The Hundred Thousand Kingdoms by N.K. Jemisin


The Hundred Thousand Kingdoms by N.K. Jemisin



                Yeine Darr was never looking to rule. She only came to Sky by request of her grandfather, Dekatur Arameri, a man she had never set eyes on before. Yeine’s mother had abdicated the throne and left for the North to be with Yeine’s father. Now both of her parents were dead, she was the ruler of the Darr in the North but considered a barbarian. But when she kneeled in front of her grandfather and he recognized her as kin, she knew other things were at play. Yeine didn’t realize it would be a fight for the throne and she didn’t realize the gods enslaved to the Arameri were involved and that her life was a stake.

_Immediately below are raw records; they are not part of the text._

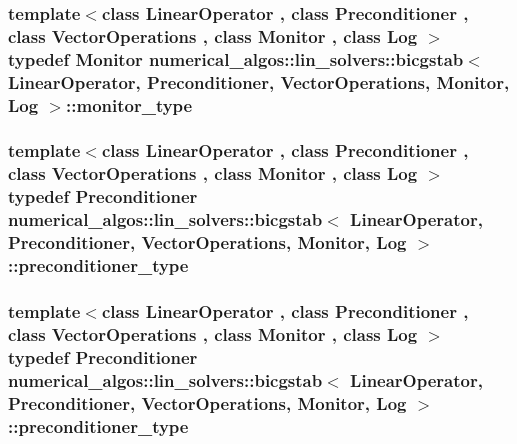 \hypertarget{classnumerical__algos_1_1lin__solvers_1_1bicgstab_a5837507942b23f73613452c79032b795}{
\subsubsection[{monitor\-\_\-type}]{\setlength{\rightskip}{0pt plus 5cm}template$<$class Linear\-Operator , class Preconditioner , class Vector\-Operations , class Monitor , class Log $>$ typedef Monitor {\bf numerical\-\_\-algos\-::lin\-\_\-solvers\-::bicgstab}$<$ Linear\-Operator, Preconditioner, Vector\-Operations, Monitor, Log $>$\-::{\bf monitor\-\_\-type}}}\label{classnumerical__algos_1_1lin__solvers_1_1bicgstab_a5837507942b23f73613452c79032b795}
\hypertarget{classnumerical__algos_1_1lin__solvers_1_1bicgstab_a70df69cdff2a33dea49471b873ca91af}{
\subsubsection[{preconditioner\-\_\-type}]{\setlength{\rightskip}{0pt plus 5cm}template$<$class Linear\-Operator , class Preconditioner , class Vector\-Operations , class Monitor , class Log $>$ typedef Preconditioner {\bf numerical\-\_\-algos\-::lin\-\_\-solvers\-::bicgstab}$<$ Linear\-Operator, Preconditioner, Vector\-Operations, Monitor, Log $>$\-::{\bf preconditioner\-\_\-type}}}\label{classnumerical__algos_1_1lin__solvers_1_1bicgstab_a70df69cdff2a33dea49471b873ca91af}
\hypertarget{classnumerical__algos_1_1lin__solvers_1_1bicgstab_a70df69cdff2a33dea49471b873ca91af}{
\subsubsection[{preconditioner\-\_\-type}]{\setlength{\rightskip}{0pt plus 5cm}template$<$class Linear\-Operator , class Preconditioner , class Vector\-Operations , class Monitor , class Log $>$ typedef Preconditioner {\bf numerical\-\_\-algos\-::lin\-\_\-solvers\-::bicgstab}$<$ Linear\-Operator, Preconditioner, Vector\-Operations, Monitor, Log $>$\-::{\bf preconditioner\-\_\-type}}}\label{classnumerical__algos_1_1lin__solvers_1_1bicgstab_a70df69cdff2a33dea49471b873ca91af}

                I was not prepared for this book to start off the way that it did. I’ve read Jemisin before so I was expecting amazing world building, an intense and intricate plot and beautiful writing. But she came out in the first chapter hitting readers with a dark chaotic action sequence that put Yeine’s life at risk in the most disturbing way possible and I was not ready. The tone was set. This was a game of the gods who were trying to break the chains that kept them under control for millennia. Learning about these gods and how they came to be enslaved is the true backdrop for this story. Which lends itself perfectly to how Jemisin crafts her characters.

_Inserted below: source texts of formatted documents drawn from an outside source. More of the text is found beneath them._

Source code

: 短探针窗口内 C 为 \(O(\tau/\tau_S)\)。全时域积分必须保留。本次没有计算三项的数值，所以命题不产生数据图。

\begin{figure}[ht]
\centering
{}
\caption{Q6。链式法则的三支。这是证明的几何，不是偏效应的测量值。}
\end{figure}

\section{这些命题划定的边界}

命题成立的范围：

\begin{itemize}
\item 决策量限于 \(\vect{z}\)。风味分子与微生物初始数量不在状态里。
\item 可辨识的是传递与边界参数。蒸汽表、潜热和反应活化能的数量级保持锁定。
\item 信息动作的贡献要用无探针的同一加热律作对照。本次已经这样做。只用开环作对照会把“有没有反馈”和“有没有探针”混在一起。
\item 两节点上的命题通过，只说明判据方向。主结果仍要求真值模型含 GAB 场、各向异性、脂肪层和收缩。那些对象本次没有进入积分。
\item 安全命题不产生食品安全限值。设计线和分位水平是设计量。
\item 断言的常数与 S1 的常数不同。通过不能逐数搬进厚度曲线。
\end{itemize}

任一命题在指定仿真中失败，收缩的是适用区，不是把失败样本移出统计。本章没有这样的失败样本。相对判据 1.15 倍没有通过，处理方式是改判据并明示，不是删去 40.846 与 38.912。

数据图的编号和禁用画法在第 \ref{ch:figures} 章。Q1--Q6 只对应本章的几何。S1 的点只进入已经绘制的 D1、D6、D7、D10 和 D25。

                I loved this for the same reasons that I fell in love with Jemisin’s Broken Earth Trilogy: beautiful writing, detailed world building, fully developed characters and a fantasy realm unlike any I expected. But the story of these gods and the way they wielded and couldn’t wield their power was the icing on the cake of this book for me! So well done. I'm giving this 4 out of 5 stars and I’m highly recommending this novel. It’s the first in the Inheritance Trilogy and I’ll definitely be reading more.